Natively unstructured or intrinsically disordered (ID) proteins are common in eukaryotes. Proteins with ID regions are often associated with regulatory and signaling pathways implicated in the development and survival of higher organisms. Approximately 60% of human cancer-associated proteins are predicted to have unstructured regions of ≥50 consecutive residues. Interactions with ID proteins often involve a folding transition of the disordered region; these coupled binding and folding events lead to highly specific but relatively low affinity interactions. The ability to chemically interfere in the functioning of ID proteins would be a valuable tool in elucidating their biological roles, and might provide lead molecules for medicinal chemistry investigation. Recently, we described the mechanism by which small molecules induce the coupled binding and unfolding of the Myc-Max bHLHZip heterodimer. We were able to determine the specific interactions between the small molecule inhibitors and the unfolded c-Myc monomer (c-Myc is disregulated in many cancers, and requires dimerization with Max for its function) and have begun to understand how small molecules can bind with specificity to their counter-intuitive, unstructured targets. We are continuing work to understand what ID sequences may be targeted by small molecules and working with Ed Prochownik of the Children’s Hospital of Pittsburgh in continuing to develop Myc inhibitors with increased affinity and efficacy.
In the second area, macromolecular crowding, we seek to address the following fundamental question: What are common (if not universal) physical-chemical characteristics of the intracellular environment that modulate the activity of small molecules and biomolecules in this environment as compared to typical experimental conditions? Excluded volume effects, or macromolecular crowding, are universal factors in all cellular systems which can contribute substantially to the energetics and kinetics within these environments. Although there is much past and ongoing work in this area (especially in protein folding), my group has focused on systems for which there is little data such as noncanonical DNA duplexes, higher order DNA structures, and the rich but virtually unexplored area of effects on RNA structures. We are also interested in the effect crowding has on the binding of transcription factors to DNA and their ability to discriminate between specific and nonspecific DNA
We are developing methods for the direct, stable, genetically-encodable attachment of proteins to metal nanoparticles and surfaces. These methods would allow the point of attachment to be genetically engineered into the protein, and provide control of the orientation of the protein on the gold surface. The goal is to allow chemisorption of proteins, while suppressing physisorption, and thereby provide a means to uniformly orient proteins on NPs. This ability would facilitate the creation of multifunctional NPs (NPs with multiple functional proteins attached), and improve the activity of proteins used in biosensors and other applications.

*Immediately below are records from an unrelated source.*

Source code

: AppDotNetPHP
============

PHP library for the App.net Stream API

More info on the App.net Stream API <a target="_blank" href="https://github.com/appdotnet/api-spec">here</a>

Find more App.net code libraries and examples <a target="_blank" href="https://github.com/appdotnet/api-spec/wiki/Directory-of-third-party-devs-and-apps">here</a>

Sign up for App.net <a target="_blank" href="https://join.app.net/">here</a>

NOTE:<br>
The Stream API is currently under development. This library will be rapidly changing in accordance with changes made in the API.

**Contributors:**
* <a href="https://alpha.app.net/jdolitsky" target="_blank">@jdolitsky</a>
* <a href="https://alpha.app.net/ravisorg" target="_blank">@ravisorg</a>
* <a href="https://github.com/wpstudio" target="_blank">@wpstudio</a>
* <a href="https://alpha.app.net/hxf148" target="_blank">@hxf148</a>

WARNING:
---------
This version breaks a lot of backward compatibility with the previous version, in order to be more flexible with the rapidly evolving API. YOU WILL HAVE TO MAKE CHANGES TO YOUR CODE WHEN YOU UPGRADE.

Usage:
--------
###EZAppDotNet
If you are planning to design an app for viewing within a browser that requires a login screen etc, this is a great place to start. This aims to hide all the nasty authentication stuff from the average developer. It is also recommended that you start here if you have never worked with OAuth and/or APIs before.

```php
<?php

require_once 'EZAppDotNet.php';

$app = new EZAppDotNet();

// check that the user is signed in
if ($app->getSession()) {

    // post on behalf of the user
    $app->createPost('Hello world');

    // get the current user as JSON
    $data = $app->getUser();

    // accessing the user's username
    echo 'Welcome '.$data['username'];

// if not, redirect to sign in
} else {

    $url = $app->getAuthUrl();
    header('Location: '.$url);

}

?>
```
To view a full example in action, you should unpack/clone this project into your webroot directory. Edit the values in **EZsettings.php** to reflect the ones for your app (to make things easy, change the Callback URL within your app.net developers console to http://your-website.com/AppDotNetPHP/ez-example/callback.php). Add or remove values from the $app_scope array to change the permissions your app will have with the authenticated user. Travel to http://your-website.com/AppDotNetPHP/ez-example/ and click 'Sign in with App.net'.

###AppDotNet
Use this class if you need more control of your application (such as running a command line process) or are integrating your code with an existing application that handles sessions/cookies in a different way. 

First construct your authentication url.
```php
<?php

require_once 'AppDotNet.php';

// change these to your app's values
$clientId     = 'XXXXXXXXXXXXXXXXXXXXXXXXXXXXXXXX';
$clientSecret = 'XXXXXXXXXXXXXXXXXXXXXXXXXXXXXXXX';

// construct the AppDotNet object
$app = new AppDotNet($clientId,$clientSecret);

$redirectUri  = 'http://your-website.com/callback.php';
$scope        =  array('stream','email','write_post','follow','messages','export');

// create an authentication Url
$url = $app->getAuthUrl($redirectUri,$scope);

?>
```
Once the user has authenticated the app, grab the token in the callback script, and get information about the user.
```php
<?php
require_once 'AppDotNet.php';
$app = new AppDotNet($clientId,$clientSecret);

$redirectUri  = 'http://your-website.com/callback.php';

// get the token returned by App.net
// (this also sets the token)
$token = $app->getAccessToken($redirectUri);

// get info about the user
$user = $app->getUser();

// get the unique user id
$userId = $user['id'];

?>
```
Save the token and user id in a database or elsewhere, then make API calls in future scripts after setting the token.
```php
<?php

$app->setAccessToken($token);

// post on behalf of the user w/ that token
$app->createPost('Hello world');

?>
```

Metallo, S.J., “Intrinsically Disordered Proteins are Potential Drug Targets” Curr. Opin. Chem. Biol. 2010, 14, 481-488.
Alison M. W. Reed and Steven J. Metallo, “Oriented Protein Adsorption to Gold Nanoparticles through a Genetically Encodable Binding Motif” Langmuir 2010, 26, 18945-18950.
Hammoudeh D.I., Viacava Follis, A., Wang, H., Prochownik, E.V., and Metallo, S.J. “Multiple binding sites for small molecules on the monomeric oncoprotein c-Myc” J. Amer. Chem. Soc. 2009, 131, 7390-7401. Featured in C&ENews as one of twelve outstanding achievements in chemistry for the 2009 Chemistry Year in Review, Dec. 12, 2009.

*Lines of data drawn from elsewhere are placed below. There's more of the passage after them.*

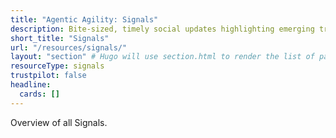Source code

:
 ```yaml
---
title: "Agentic Agility: Signals"
description: Bite-sized, timely social updates highlighting emerging trends, insights, and shifts in Agile, DevOps, Azure, and AI. Quick reads designed to keep you informed and ready to adapt.
short_title: "Signals"
url: "/resources/signals/"
layout: "section" # Hugo will use section.html to render the list of pages
resourceType: signals
trustpilot: false
headline:
  cards: []
---
```


Overview of all Signals.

Viacava Follis, A., Hammoudeh, D.I., Daab, A.T., and Metallo, S.J. “Small-molecule perturbation of competing interactions between c-Myc and Max” Bioorg. Med. Chem. Lett. 2009, 19, 807-810.
Ariele V. Follis, Dalia I. Hammoudeh, Huabo Wang, Edward V. Prochownik, and Steven J. Metallo, “Structural Rationale for the Coupled Binding and Unfolding of the c Myc Oncoprotein by Small Molecules” Chem. & Biol., 2008, 15, 1149-1155.